◆ **Task to carry out**
The lines from the one containing "5 & AT5G44190" through the final line of the data below must be written out exactly, both included, and nothing more.

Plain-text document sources

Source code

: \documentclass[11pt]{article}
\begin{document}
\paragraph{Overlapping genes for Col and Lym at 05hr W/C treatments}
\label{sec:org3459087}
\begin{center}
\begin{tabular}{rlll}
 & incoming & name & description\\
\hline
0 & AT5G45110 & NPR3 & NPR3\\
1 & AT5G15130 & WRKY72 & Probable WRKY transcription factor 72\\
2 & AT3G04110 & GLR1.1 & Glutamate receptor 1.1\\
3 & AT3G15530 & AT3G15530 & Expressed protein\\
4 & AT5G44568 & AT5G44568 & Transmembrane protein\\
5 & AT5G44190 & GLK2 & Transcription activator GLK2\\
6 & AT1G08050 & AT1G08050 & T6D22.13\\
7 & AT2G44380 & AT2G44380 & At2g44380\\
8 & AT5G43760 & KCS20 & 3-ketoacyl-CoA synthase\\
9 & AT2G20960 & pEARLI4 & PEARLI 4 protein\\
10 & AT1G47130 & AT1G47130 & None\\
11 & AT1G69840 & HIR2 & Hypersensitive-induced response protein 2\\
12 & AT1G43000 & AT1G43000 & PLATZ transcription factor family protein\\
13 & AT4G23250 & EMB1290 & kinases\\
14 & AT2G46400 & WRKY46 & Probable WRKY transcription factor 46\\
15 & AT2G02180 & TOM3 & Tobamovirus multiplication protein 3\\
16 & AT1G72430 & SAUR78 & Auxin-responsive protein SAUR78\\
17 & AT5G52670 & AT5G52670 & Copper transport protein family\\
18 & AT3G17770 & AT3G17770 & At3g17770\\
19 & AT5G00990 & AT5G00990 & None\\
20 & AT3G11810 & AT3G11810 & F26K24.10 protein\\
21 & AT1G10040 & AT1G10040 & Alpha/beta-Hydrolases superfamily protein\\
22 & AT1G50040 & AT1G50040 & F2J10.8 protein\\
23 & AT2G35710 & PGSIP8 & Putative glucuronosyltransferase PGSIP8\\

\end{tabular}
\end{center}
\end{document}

◆ **Answer box**
5 & AT5G44190 & GLK2 & Transcription activator GLK2\\
6 & AT1G08050 & AT1G08050 & T6D22.13\\
7 & AT2G44380 & AT2G44380 & At2g44380\\
8 & AT5G43760 & KCS20 & 3-ketoacyl-CoA synthase\\
9 & AT2G20960 & pEARLI4 & PEARLI 4 protein\\
10 & AT1G47130 & AT1G47130 & None\\
11 & AT1G69840 & HIR2 & Hypersensitive-induced response protein 2\\
12 & AT1G43000 & AT1G43000 & PLATZ transcription factor family protein\\
13 & AT4G23250 & EMB1290 & kinases\\
14 & AT2G46400 & WRKY46 & Probable WRKY transcription factor 46\\
15 & AT2G02180 & TOM3 & Tobamovirus multiplication protein 3\\
16 & AT1G72430 & SAUR78 & Auxin-responsive protein SAUR78\\
17 & AT5G52670 & AT5G52670 & Copper transport protein family\\
18 & AT3G17770 & AT3G17770 & At3g17770\\
19 & AT5G00990 & AT5G00990 & None\\
20 & AT3G11810 & AT3G11810 & F26K24.10 protein\\
21 & AT1G10040 & AT1G10040 & Alpha/beta-Hydrolases superfamily protein\\
22 & AT1G50040 & AT1G50040 & F2J10.8 protein\\
23 & AT2G35710 & PGSIP8 & Putative glucuronosyltransferase PGSIP8\\

\end{tabular}
\end{center}
\end{document}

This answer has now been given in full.